Give back the records below exactly, every one, with no pictures.

▸ **DATA FOR REVIEW**
┄┄┄┄┄┄┄┄┄┄

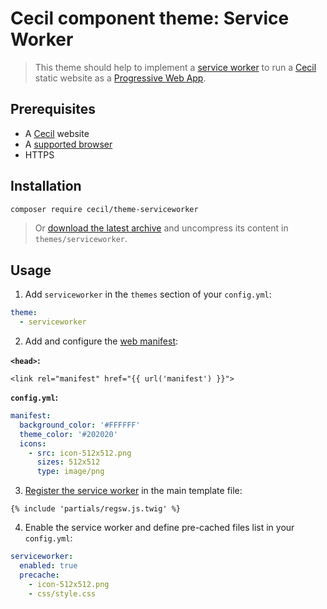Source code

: # Cecil component theme: Service Worker

> This theme should help to implement a [service worker](https://developers.google.com/web/fundamentals/getting-started/primers/service-workers#what_is_a_service_worker) to run a [Cecil](https://cecil.app) static website as a [Progressive Web App](https://developers.google.com/web/progressive-web-apps/).

## Prerequisites
* A [Cecil](https://cecil.app) website
* A [supported browser](https://developer.mozilla.org/docs/Web/API/Service_Worker_API/Using_Service_Workers#Compatibilit%C3%A9_des_navigateurs)
* HTTPS

## Installation

```bash
composer require cecil/theme-serviceworker
```

> Or [download the latest archive](https://github.com/Cecilapp/theme-serviceworker/releases/latest/) and uncompress its content in `themes/serviceworker`.

## Usage

1. Add `serviceworker` in the `themes` section of your `config.yml`:

```yaml
theme:
  - serviceworker
```

2. Add and configure the [web manifest](https://developer.mozilla.org/fr/docs/Web/Manifest):

**`<head>`:**
```twig
<link rel="manifest" href="{{ url('manifest') }}">
```

**`config.yml`:**

```yaml
manifest:
  background_color: '#FFFFFF'
  theme_color: '#202020'
  icons:
    - src: icon-512x512.png
      sizes: 512x512
      type: image/png
```

3. [Register the service worker](https://developers.google.com/web/fundamentals/primers/service-workers/registration#common_registration_boilerplate) in the main template file:  

```twig
{% include 'partials/regsw.js.twig' %}
```

4. Enable the service worker and define pre-cached files list in your `config.yml`:  

```yaml
serviceworker:
  enabled: true
  precache:
    - icon-512x512.png
    - css/style.css
```
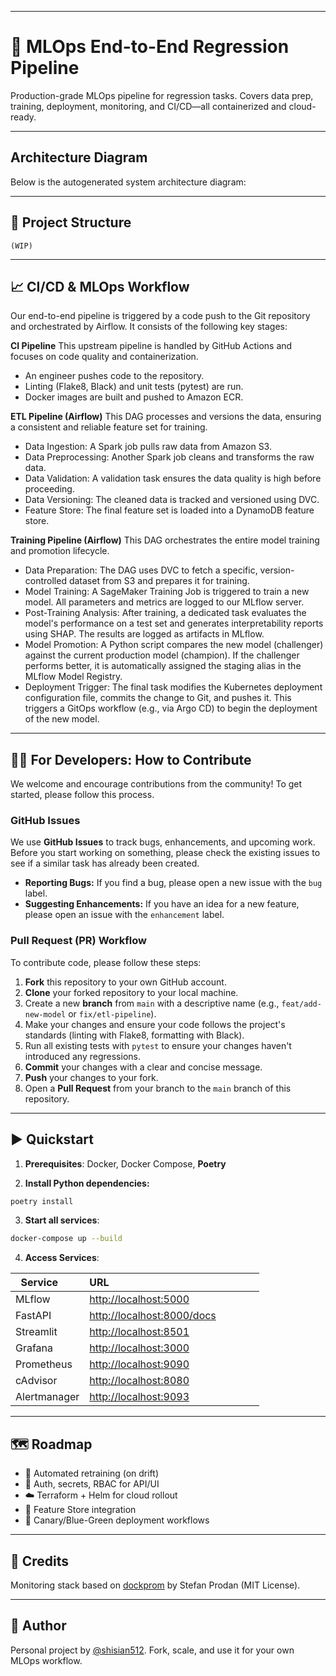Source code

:-----

# 🚀 MLOps End-to-End Regression Pipeline

Production-grade MLOps pipeline for regression tasks. Covers data prep, training, deployment, monitoring, and CI/CD—all containerized and cloud-ready.

-----

## Architecture Diagram

Below is the autogenerated system architecture diagram:

-----

## 📁 Project Structure

```text
(WIP)
```

-----

## 📈 CI/CD & MLOps Workflow

Our end-to-end pipeline is triggered by a code push to the Git repository and orchestrated by Airflow. It consists of the following key stages:

**CI Pipeline**
This upstream pipeline is handled by GitHub Actions and focuses on code quality and containerization.

  - An engineer pushes code to the repository.
  - Linting (Flake8, Black) and unit tests (pytest) are run.
  - Docker images are built and pushed to Amazon ECR.

**ETL Pipeline (Airflow)**
This DAG processes and versions the data, ensuring a consistent and reliable feature set for training.

  - Data Ingestion: A Spark job pulls raw data from Amazon S3.
  - Data Preprocessing: Another Spark job cleans and transforms the raw data.
  - Data Validation: A validation task ensures the data quality is high before proceeding.
  - Data Versioning: The cleaned data is tracked and versioned using DVC.
  - Feature Store: The final feature set is loaded into a DynamoDB feature store.

**Training Pipeline (Airflow)**
This DAG orchestrates the entire model training and promotion lifecycle.

  - Data Preparation: The DAG uses DVC to fetch a specific, version-controlled dataset from S3 and prepares it for training.
  - Model Training: A SageMaker Training Job is triggered to train a new model. All parameters and metrics are logged to our MLflow server.
  - Post-Training Analysis: After training, a dedicated task evaluates the model's performance on a test set and generates interpretability reports using SHAP. The results are logged as artifacts in MLflow.
  - Model Promotion: A Python script compares the new model (challenger) against the current production model (champion). If the challenger performs better, it is automatically assigned the staging alias in the MLflow Model Registry.
  - Deployment Trigger: The final task modifies the Kubernetes deployment configuration file, commits the change to Git, and pushes it. This triggers a GitOps workflow (e.g., via Argo CD) to begin the deployment of the new model.

-----

## 👨‍💻 For Developers: How to Contribute

We welcome and encourage contributions from the community\! To get started, please follow this process.

### **GitHub Issues**

We use **GitHub Issues** to track bugs, enhancements, and upcoming work. Before you start working on something, please check the existing issues to see if a similar task has already been created.

  * **Reporting Bugs:** If you find a bug, please open a new issue with the `bug` label.
  * **Suggesting Enhancements:** If you have an idea for a new feature, please open an issue with the `enhancement` label.

### **Pull Request (PR) Workflow**

To contribute code, please follow these steps:

1.  **Fork** this repository to your own GitHub account.
2.  **Clone** your forked repository to your local machine.
3.  Create a new **branch** from `main` with a descriptive name (e.g., `feat/add-new-model` or `fix/etl-pipeline`).
4.  Make your changes and ensure your code follows the project's standards (linting with Flake8, formatting with Black).
5.  Run all existing tests with `pytest` to ensure your changes haven't introduced any regressions.
6.  **Commit** your changes with a clear and concise message.
7.  **Push** your changes to your fork.
8.  Open a **Pull Request** from your branch to the `main` branch of this repository.

-----

## ▶️ Quickstart

1.  **Prerequisites**: Docker, Docker Compose, **Poetry**

2.  **Install Python dependencies:**

<!-- end list -->

```bash
poetry install
```

3.  **Start all services**:

<!-- end list -->

```bash
docker-compose up --build
```

4.  **Access Services**:

| Service      | URL                                                      |
| ------------ | -------------------------------------------------------- |
| MLflow       | [http://localhost:5000](https://www.google.com/search?q=http://localhost:5000)           |
| FastAPI      | [http://localhost:8000/docs](https://www.google.com/search?q=http://localhost:8000/docs) |
| Streamlit    | [http://localhost:8501](https://www.google.com/search?q=http://localhost:8501)           |
| Grafana      | [http://localhost:3000](https://www.google.com/search?q=http://localhost:3000)           |
| Prometheus   | [http://localhost:9090](https://www.google.com/search?q=http://localhost:9090)           |
| cAdvisor     | [http://localhost:8080](https://www.google.com/search?q=http://localhost:8080)           |
| Alertmanager | [http://localhost:9093](https://www.google.com/search?q=http://localhost:9093)           |

-----

## 🗺️ Roadmap

  * 🔁 Automated retraining (on drift)
  * 🔐 Auth, secrets, RBAC for API/UI
  * ☁️ Terraform + Helm for cloud rollout
  * 🧠 Feature Store integration
  * 🚦 Canary/Blue-Green deployment workflows

-----

## 🙌 Credits

Monitoring stack based on [dockprom](https://github.com/stefanprodan/dockprom) by Stefan Prodan (MIT License).

-----

## 👤 Author

Personal project by [@shisian512](https://github.com/shisian512).
Fork, scale, and use it for your own MLOps workflow.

┄┄┄┄┄┄┄┄┄┄

▸ **ANSWER TO THIS TASK**
Source code

: # Cecil component theme: Service Worker

> This theme should help to implement a [service worker](https://developers.google.com/web/fundamentals/getting-started/primers/service-workers#what_is_a_service_worker) to run a [Cecil](https://cecil.app) static website as a [Progressive Web App](https://developers.google.com/web/progressive-web-apps/).

## Prerequisites
* A [Cecil](https://cecil.app) website
* A [supported browser](https://developer.mozilla.org/docs/Web/API/Service_Worker_API/Using_Service_Workers#Compatibilit%C3%A9_des_navigateurs)
* HTTPS

## Installation

```bash
composer require cecil/theme-serviceworker
```

> Or [download the latest archive](https://github.com/Cecilapp/theme-serviceworker/releases/latest/) and uncompress its content in `themes/serviceworker`.

## Usage

1. Add `serviceworker` in the `themes` section of your `config.yml`:

```yaml
theme:
  - serviceworker
```

2. Add and configure the [web manifest](https://developer.mozilla.org/fr/docs/Web/Manifest):

**`<head>`:**
```twig
<link rel="manifest" href="{{ url('manifest') }}">
```

**`config.yml`:**

```yaml
manifest:
  background_color: '#FFFFFF'
  theme_color: '#202020'
  icons:
    - src: icon-512x512.png
      sizes: 512x512
      type: image/png
```

3. [Register the service worker](https://developers.google.com/web/fundamentals/primers/service-workers/registration#common_registration_boilerplate) in the main template file:  

```twig
{% include 'partials/regsw.js.twig' %}
```

4. Enable the service worker and define pre-cached files list in your `config.yml`:  

```yaml
serviceworker:
  enabled: true
  precache:
    - icon-512x512.png
    - css/style.css
```
Source code

:-----

# 🚀 MLOps End-to-End Regression Pipeline

Production-grade MLOps pipeline for regression tasks. Covers data prep, training, deployment, monitoring, and CI/CD—all containerized and cloud-ready.

-----

## Architecture Diagram

Below is the autogenerated system architecture diagram:

-----

## 📁 Project Structure

```text
(WIP)
```

-----

## 📈 CI/CD & MLOps Workflow

Our end-to-end pipeline is triggered by a code push to the Git repository and orchestrated by Airflow. It consists of the following key stages:

**CI Pipeline**
This upstream pipeline is handled by GitHub Actions and focuses on code quality and containerization.

  - An engineer pushes code to the repository.
  - Linting (Flake8, Black) and unit tests (pytest) are run.
  - Docker images are built and pushed to Amazon ECR.

**ETL Pipeline (Airflow)**
This DAG processes and versions the data, ensuring a consistent and reliable feature set for training.

  - Data Ingestion: A Spark job pulls raw data from Amazon S3.
  - Data Preprocessing: Another Spark job cleans and transforms the raw data.
  - Data Validation: A validation task ensures the data quality is high before proceeding.
  - Data Versioning: The cleaned data is tracked and versioned using DVC.
  - Feature Store: The final feature set is loaded into a DynamoDB feature store.

**Training Pipeline (Airflow)**
This DAG orchestrates the entire model training and promotion lifecycle.

  - Data Preparation: The DAG uses DVC to fetch a specific, version-controlled dataset from S3 and prepares it for training.
  - Model Training: A SageMaker Training Job is triggered to train a new model. All parameters and metrics are logged to our MLflow server.
  - Post-Training Analysis: After training, a dedicated task evaluates the model's performance on a test set and generates interpretability reports using SHAP. The results are logged as artifacts in MLflow.
  - Model Promotion: A Python script compares the new model (challenger) against the current production model (champion). If the challenger performs better, it is automatically assigned the staging alias in the MLflow Model Registry.
  - Deployment Trigger: The final task modifies the Kubernetes deployment configuration file, commits the change to Git, and pushes it. This triggers a GitOps workflow (e.g., via Argo CD) to begin the deployment of the new model.

-----

## 👨‍💻 For Developers: How to Contribute

We welcome and encourage contributions from the community\! To get started, please follow this process.

### **GitHub Issues**

We use **GitHub Issues** to track bugs, enhancements, and upcoming work. Before you start working on something, please check the existing issues to see if a similar task has already been created.

  * **Reporting Bugs:** If you find a bug, please open a new issue with the `bug` label.
  * **Suggesting Enhancements:** If you have an idea for a new feature, please open an issue with the `enhancement` label.

### **Pull Request (PR) Workflow**

To contribute code, please follow these steps:

1.  **Fork** this repository to your own GitHub account.
2.  **Clone** your forked repository to your local machine.
3.  Create a new **branch** from `main` with a descriptive name (e.g., `feat/add-new-model` or `fix/etl-pipeline`).
4.  Make your changes and ensure your code follows the project's standards (linting with Flake8, formatting with Black).
5.  Run all existing tests with `pytest` to ensure your changes haven't introduced any regressions.
6.  **Commit** your changes with a clear and concise message.
7.  **Push** your changes to your fork.
8.  Open a **Pull Request** from your branch to the `main` branch of this repository.

-----

## ▶️ Quickstart

1.  **Prerequisites**: Docker, Docker Compose, **Poetry**

2.  **Install Python dependencies:**

<!-- end list -->

```bash
poetry install
```

3.  **Start all services**:

<!-- end list -->

```bash
docker-compose up --build
```

4.  **Access Services**:

| Service      | URL                                                      |
| ------------ | -------------------------------------------------------- |
| MLflow       | [http://localhost:5000](https://www.google.com/search?q=http://localhost:5000)           |
| FastAPI      | [http://localhost:8000/docs](https://www.google.com/search?q=http://localhost:8000/docs) |
| Streamlit    | [http://localhost:8501](https://www.google.com/search?q=http://localhost:8501)           |
| Grafana      | [http://localhost:3000](https://www.google.com/search?q=http://localhost:3000)           |
| Prometheus   | [http://localhost:9090](https://www.google.com/search?q=http://localhost:9090)           |
| cAdvisor     | [http://localhost:8080](https://www.google.com/search?q=http://localhost:8080)           |
| Alertmanager | [http://localhost:9093](https://www.google.com/search?q=http://localhost:9093)           |

-----

## 🗺️ Roadmap

  * 🔁 Automated retraining (on drift)
  * 🔐 Auth, secrets, RBAC for API/UI
  * ☁️ Terraform + Helm for cloud rollout
  * 🧠 Feature Store integration
  * 🚦 Canary/Blue-Green deployment workflows

-----

## 🙌 Credits

Monitoring stack based on [dockprom](https://github.com/stefanprodan/dockprom) by Stefan Prodan (MIT License).

-----

## 👤 Author

Personal project by [@shisian512](https://github.com/shisian512).
Fork, scale, and use it for your own MLOps workflow.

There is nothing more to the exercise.